We also got to learn more about the mechanics of Alisa’s condition. Like a panic attack on steroids, she can feel the ramp up, and can sometimes tamp it down with breathing exercises or even a sedative, but only if she catches it in time.
Alisa bringing up Playland sends all my spidey senses tingly – for one, it’s the second time it’s been mentioned this season. Two, it’s where they ditched Simpson’s body. And three, it’s the title of the final episode of the season. Cue the noir piano riff.
It’s almost like Malcolm is determined to clear his name after going a whole episode and note noticing that Trish is using again. Without either Trish or Jess to distract him, Malcolm gets down to business and reminds us that, oh yeah, they still have to make money. In a story lifted straight from the comics, Malcolm finds a way to do the job and keep his integrity intact, not outing Jeri’s partner at the firm, but instead leveraging him against the third partner. This will likely divide them in the long run, but in the short term, Malcolm gets another lead. Score one for the Associate!
It’s a testament to Malcolm that he is far enough along in his recovery, emotionally, that he resists Trish’s bullshit (and the jerk outside Whiskers) as long as he does. He does his best to call her out and draw boundaries for himself. Still, he’s only human, and just like the crack against his father, Trish eventually finds the way to break through his armor. It’s heartbreaking to watch what we know is coming, and though I know it’s the addiction talking, I sort of hate Trish for saying, “it’s not opiates, it’s not addictive,” with a straight face, having seen what it did to Simpson and knowing the withdrawal she was experiencing just hours earlier.

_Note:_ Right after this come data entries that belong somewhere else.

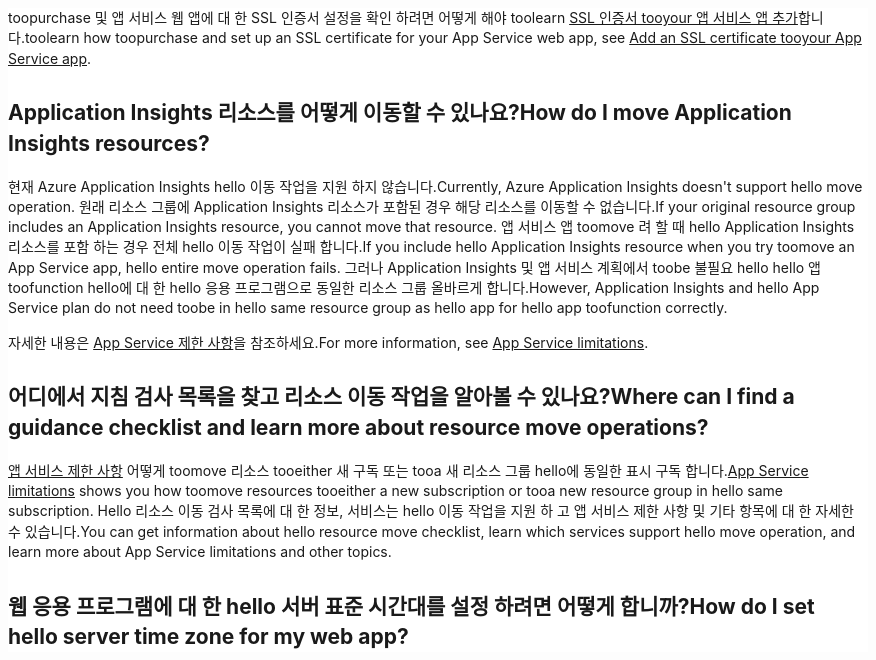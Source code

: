 <span data-ttu-id="ebd9b-118">toopurchase 및 앱 서비스 웹 앱에 대 한 SSL 인증서 설정을 확인 하려면 어떻게 해야 toolearn [SSL 인증서 tooyour 앱 서비스 앱 추가](web-sites-purchase-ssl-web-site.md)합니다.</span><span class="sxs-lookup"><span data-stu-id="ebd9b-118">toolearn how toopurchase and set up an SSL certificate for your App Service web app, see [Add an SSL certificate tooyour App Service app](web-sites-purchase-ssl-web-site.md).</span></span>


## <a name="how-do-i-move-application-insights-resources"></a><span data-ttu-id="ebd9b-119">Application Insights 리소스를 어떻게 이동할 수 있나요?</span><span class="sxs-lookup"><span data-stu-id="ebd9b-119">How do I move Application Insights resources?</span></span>

<span data-ttu-id="ebd9b-120">현재 Azure Application Insights hello 이동 작업을 지원 하지 않습니다.</span><span class="sxs-lookup"><span data-stu-id="ebd9b-120">Currently, Azure Application Insights doesn't support hello move operation.</span></span> <span data-ttu-id="ebd9b-121">원래 리소스 그룹에 Application Insights 리소스가 포함된 경우 해당 리소스를 이동할 수 없습니다.</span><span class="sxs-lookup"><span data-stu-id="ebd9b-121">If your original resource group includes an Application Insights resource, you cannot move that resource.</span></span> <span data-ttu-id="ebd9b-122">앱 서비스 앱 toomove 려 할 때 hello Application Insights 리소스를 포함 하는 경우 전체 hello 이동 작업이 실패 합니다.</span><span class="sxs-lookup"><span data-stu-id="ebd9b-122">If you include hello Application Insights resource when you try toomove an App Service app, hello entire move operation fails.</span></span> <span data-ttu-id="ebd9b-123">그러나 Application Insights 및 앱 서비스 계획에서 toobe 불필요 hello hello 앱 toofunction hello에 대 한 hello 응용 프로그램으로 동일한 리소스 그룹 올바르게 합니다.</span><span class="sxs-lookup"><span data-stu-id="ebd9b-123">However, Application Insights and hello App Service plan do not need toobe in hello same resource group as hello app for hello app toofunction correctly.</span></span>

<span data-ttu-id="ebd9b-124">자세한 내용은 [App Service 제한 사항](../azure-resource-manager/resource-group-move-resources.md#app-service-limitations)을 참조하세요.</span><span class="sxs-lookup"><span data-stu-id="ebd9b-124">For more information, see [App Service limitations](../azure-resource-manager/resource-group-move-resources.md#app-service-limitations).</span></span>

## <a name="where-can-i-find-a-guidance-checklist-and-learn-more-about-resource-move-operations"></a><span data-ttu-id="ebd9b-125">어디에서 지침 검사 목록을 찾고 리소스 이동 작업을 알아볼 수 있나요?</span><span class="sxs-lookup"><span data-stu-id="ebd9b-125">Where can I find a guidance checklist and learn more about resource move operations?</span></span>

<span data-ttu-id="ebd9b-126">[앱 서비스 제한 사항](../azure-resource-manager/resource-group-move-resources.md#app-service-limitations) 어떻게 toomove 리소스 tooeither 새 구독 또는 tooa 새 리소스 그룹 hello에 동일한 표시 구독 합니다.</span><span class="sxs-lookup"><span data-stu-id="ebd9b-126">[App Service limitations](../azure-resource-manager/resource-group-move-resources.md#app-service-limitations) shows you how toomove resources tooeither a new subscription or tooa new resource group in hello same subscription.</span></span> <span data-ttu-id="ebd9b-127">Hello 리소스 이동 검사 목록에 대 한 정보, 서비스는 hello 이동 작업을 지원 하 고 앱 서비스 제한 사항 및 기타 항목에 대 한 자세한 수 있습니다.</span><span class="sxs-lookup"><span data-stu-id="ebd9b-127">You can get information about hello resource move checklist, learn which services support hello move operation, and learn more about App Service limitations and other topics.</span></span>

## <a name="how-do-i-set-hello-server-time-zone-for-my-web-app"></a><span data-ttu-id="ebd9b-128">웹 응용 프로그램에 대 한 hello 서버 표준 시간대를 설정 하려면 어떻게 합니까?</span><span class="sxs-lookup"><span data-stu-id="ebd9b-128">How do I set hello server time zone for my web app?</span></span>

Unlike Trish, Malcolm knows he’s not okay as soon as he takes the hit. Now there are two relapsed members of Team Alias, alone, at night, and in full-on rage monster form. And then bullets are shot into Jessica’s apartment and body from an unseen assailant, bringing our rage monsters up to three. How did Jessica become the only calm one? As she said earlier, there’s no way that this ends well.